*Task instructions*
Every record, from the first to the last, is to be printed again exactly.

*Material for this exercise*
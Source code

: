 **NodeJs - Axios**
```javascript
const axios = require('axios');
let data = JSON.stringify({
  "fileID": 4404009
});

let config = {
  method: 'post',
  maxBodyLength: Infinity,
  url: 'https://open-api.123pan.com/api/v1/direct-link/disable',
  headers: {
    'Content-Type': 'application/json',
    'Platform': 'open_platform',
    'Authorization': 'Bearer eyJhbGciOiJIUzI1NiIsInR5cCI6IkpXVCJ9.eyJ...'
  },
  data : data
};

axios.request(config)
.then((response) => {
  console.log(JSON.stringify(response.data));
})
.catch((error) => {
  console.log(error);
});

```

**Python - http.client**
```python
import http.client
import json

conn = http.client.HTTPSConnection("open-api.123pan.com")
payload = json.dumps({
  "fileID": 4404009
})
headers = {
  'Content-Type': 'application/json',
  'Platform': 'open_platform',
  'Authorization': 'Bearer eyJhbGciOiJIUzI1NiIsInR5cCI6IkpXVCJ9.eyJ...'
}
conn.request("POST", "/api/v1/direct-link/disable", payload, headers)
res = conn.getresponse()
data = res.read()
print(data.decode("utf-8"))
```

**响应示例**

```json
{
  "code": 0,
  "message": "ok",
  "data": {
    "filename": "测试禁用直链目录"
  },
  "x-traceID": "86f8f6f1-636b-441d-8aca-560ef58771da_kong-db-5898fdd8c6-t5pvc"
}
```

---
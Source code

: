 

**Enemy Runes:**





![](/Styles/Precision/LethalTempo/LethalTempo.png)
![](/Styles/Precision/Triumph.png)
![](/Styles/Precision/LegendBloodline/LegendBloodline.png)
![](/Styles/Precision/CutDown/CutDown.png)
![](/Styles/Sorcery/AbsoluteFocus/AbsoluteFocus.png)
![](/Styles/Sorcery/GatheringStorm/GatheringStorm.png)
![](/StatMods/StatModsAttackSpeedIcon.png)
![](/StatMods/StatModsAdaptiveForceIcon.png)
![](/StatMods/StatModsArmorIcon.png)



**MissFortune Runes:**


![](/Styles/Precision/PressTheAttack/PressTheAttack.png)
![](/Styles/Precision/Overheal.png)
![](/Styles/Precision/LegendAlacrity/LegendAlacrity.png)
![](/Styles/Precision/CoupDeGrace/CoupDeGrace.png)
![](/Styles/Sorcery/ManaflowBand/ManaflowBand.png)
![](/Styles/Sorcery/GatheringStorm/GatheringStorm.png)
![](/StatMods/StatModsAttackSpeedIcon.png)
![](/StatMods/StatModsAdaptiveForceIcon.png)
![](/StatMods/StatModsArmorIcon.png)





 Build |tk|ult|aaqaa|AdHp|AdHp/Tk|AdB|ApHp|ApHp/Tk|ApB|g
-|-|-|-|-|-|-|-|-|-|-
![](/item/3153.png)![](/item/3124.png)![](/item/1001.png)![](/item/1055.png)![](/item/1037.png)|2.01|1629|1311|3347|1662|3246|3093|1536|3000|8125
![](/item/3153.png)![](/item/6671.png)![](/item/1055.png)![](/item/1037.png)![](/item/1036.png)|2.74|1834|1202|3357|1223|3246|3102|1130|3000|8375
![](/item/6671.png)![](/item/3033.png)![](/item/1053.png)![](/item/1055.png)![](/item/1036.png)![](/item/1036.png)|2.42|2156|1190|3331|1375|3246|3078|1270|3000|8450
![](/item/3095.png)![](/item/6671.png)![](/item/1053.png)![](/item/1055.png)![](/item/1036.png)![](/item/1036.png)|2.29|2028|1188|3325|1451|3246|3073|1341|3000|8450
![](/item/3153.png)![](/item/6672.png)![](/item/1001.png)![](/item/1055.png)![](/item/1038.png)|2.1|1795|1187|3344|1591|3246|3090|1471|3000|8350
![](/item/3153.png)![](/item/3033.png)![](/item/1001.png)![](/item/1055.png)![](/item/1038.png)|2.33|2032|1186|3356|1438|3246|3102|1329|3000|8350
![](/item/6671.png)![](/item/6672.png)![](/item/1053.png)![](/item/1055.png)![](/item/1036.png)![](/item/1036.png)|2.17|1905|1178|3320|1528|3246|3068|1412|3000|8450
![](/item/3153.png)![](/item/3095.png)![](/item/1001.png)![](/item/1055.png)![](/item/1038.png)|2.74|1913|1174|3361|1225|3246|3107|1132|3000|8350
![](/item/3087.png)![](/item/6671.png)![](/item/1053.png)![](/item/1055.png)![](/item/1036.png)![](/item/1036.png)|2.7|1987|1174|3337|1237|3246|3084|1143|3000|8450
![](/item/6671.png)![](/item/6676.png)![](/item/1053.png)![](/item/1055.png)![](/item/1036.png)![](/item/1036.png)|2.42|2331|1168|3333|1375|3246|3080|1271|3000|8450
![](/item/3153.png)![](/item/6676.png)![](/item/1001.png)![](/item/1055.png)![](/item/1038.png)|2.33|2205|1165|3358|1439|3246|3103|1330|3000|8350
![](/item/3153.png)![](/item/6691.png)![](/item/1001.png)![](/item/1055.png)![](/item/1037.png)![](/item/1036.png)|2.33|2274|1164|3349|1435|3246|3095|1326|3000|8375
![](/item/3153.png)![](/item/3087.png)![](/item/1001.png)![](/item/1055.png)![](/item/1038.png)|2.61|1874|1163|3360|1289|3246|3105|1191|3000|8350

*Result*
Source code

: **NodeJs - Axios**
```javascript
const axios = require('axios');
let data = JSON.stringify({
  "fileID": 4404009
});

let config = {
  method: 'post',
  maxBodyLength: Infinity,
  url: 'https://open-api.123pan.com/api/v1/direct-link/disable',
  headers: {
    'Content-Type': 'application/json',
    'Platform': 'open_platform',
    'Authorization': 'Bearer eyJhbGciOiJIUzI1NiIsInR5cCI6IkpXVCJ9.eyJ...'
  },
  data : data
};

axios.request(config)
.then((response) => {
  console.log(JSON.stringify(response.data));
})
.catch((error) => {
  console.log(error);
});

```

**Python - http.client**
```python
import http.client
import json

conn = http.client.HTTPSConnection("open-api.123pan.com")
payload = json.dumps({
  "fileID": 4404009
})
headers = {
  'Content-Type': 'application/json',
  'Platform': 'open_platform',
  'Authorization': 'Bearer eyJhbGciOiJIUzI1NiIsInR5cCI6IkpXVCJ9.eyJ...'
}
conn.request("POST", "/api/v1/direct-link/disable", payload, headers)
res = conn.getresponse()
data = res.read()
print(data.decode("utf-8"))
```

**响应示例**

```json
{
  "code": 0,
  "message": "ok",
  "data": {
    "filename": "测试禁用直链目录"
  },
  "x-traceID": "86f8f6f1-636b-441d-8aca-560ef58771da_kong-db-5898fdd8c6-t5pvc"
}
```

---
Source code

: 

**Enemy Runes:**





![](/Styles/Precision/LethalTempo/LethalTempo.png)
![](/Styles/Precision/Triumph.png)
![](/Styles/Precision/LegendBloodline/LegendBloodline.png)
![](/Styles/Precision/CutDown/CutDown.png)
![](/Styles/Sorcery/AbsoluteFocus/AbsoluteFocus.png)
![](/Styles/Sorcery/GatheringStorm/GatheringStorm.png)
![](/StatMods/StatModsAttackSpeedIcon.png)
![](/StatMods/StatModsAdaptiveForceIcon.png)
![](/StatMods/StatModsArmorIcon.png)



**MissFortune Runes:**


![](/Styles/Precision/PressTheAttack/PressTheAttack.png)
![](/Styles/Precision/Overheal.png)
![](/Styles/Precision/LegendAlacrity/LegendAlacrity.png)
![](/Styles/Precision/CoupDeGrace/CoupDeGrace.png)
![](/Styles/Sorcery/ManaflowBand/ManaflowBand.png)
![](/Styles/Sorcery/GatheringStorm/GatheringStorm.png)
![](/StatMods/StatModsAttackSpeedIcon.png)
![](/StatMods/StatModsAdaptiveForceIcon.png)
![](/StatMods/StatModsArmorIcon.png)





 Build |tk|ult|aaqaa|AdHp|AdHp/Tk|AdB|ApHp|ApHp/Tk|ApB|g
-|-|-|-|-|-|-|-|-|-|-
![](/item/3153.png)![](/item/3124.png)![](/item/1001.png)![](/item/1055.png)![](/item/1037.png)|2.01|1629|1311|3347|1662|3246|3093|1536|3000|8125
![](/item/3153.png)![](/item/6671.png)![](/item/1055.png)![](/item/1037.png)![](/item/1036.png)|2.74|1834|1202|3357|1223|3246|3102|1130|3000|8375
![](/item/6671.png)![](/item/3033.png)![](/item/1053.png)![](/item/1055.png)![](/item/1036.png)![](/item/1036.png)|2.42|2156|1190|3331|1375|3246|3078|1270|3000|8450
![](/item/3095.png)![](/item/6671.png)![](/item/1053.png)![](/item/1055.png)![](/item/1036.png)![](/item/1036.png)|2.29|2028|1188|3325|1451|3246|3073|1341|3000|8450
![](/item/3153.png)![](/item/6672.png)![](/item/1001.png)![](/item/1055.png)![](/item/1038.png)|2.1|1795|1187|3344|1591|3246|3090|1471|3000|8350
![](/item/3153.png)![](/item/3033.png)![](/item/1001.png)![](/item/1055.png)![](/item/1038.png)|2.33|2032|1186|3356|1438|3246|3102|1329|3000|8350
![](/item/6671.png)![](/item/6672.png)![](/item/1053.png)![](/item/1055.png)![](/item/1036.png)![](/item/1036.png)|2.17|1905|1178|3320|1528|3246|3068|1412|3000|8450
![](/item/3153.png)![](/item/3095.png)![](/item/1001.png)![](/item/1055.png)![](/item/1038.png)|2.74|1913|1174|3361|1225|3246|3107|1132|3000|8350
![](/item/3087.png)![](/item/6671.png)![](/item/1053.png)![](/item/1055.png)![](/item/1036.png)![](/item/1036.png)|2.7|1987|1174|3337|1237|3246|3084|1143|3000|8450
![](/item/6671.png)![](/item/6676.png)![](/item/1053.png)![](/item/1055.png)![](/item/1036.png)![](/item/1036.png)|2.42|2331|1168|3333|1375|3246|3080|1271|3000|8450
![](/item/3153.png)![](/item/6676.png)![](/item/1001.png)![](/item/1055.png)![](/item/1038.png)|2.33|2205|1165|3358|1439|3246|3103|1330|3000|8350
![](/item/3153.png)![](/item/6691.png)![](/item/1001.png)![](/item/1055.png)![](/item/1037.png)![](/item/1036.png)|2.33|2274|1164|3349|1435|3246|3095|1326|3000|8375
![](/item/3153.png)![](/item/3087.png)![](/item/1001.png)![](/item/1055.png)![](/item/1038.png)|2.61|1874|1163|3360|1289|3246|3105|1191|3000|8350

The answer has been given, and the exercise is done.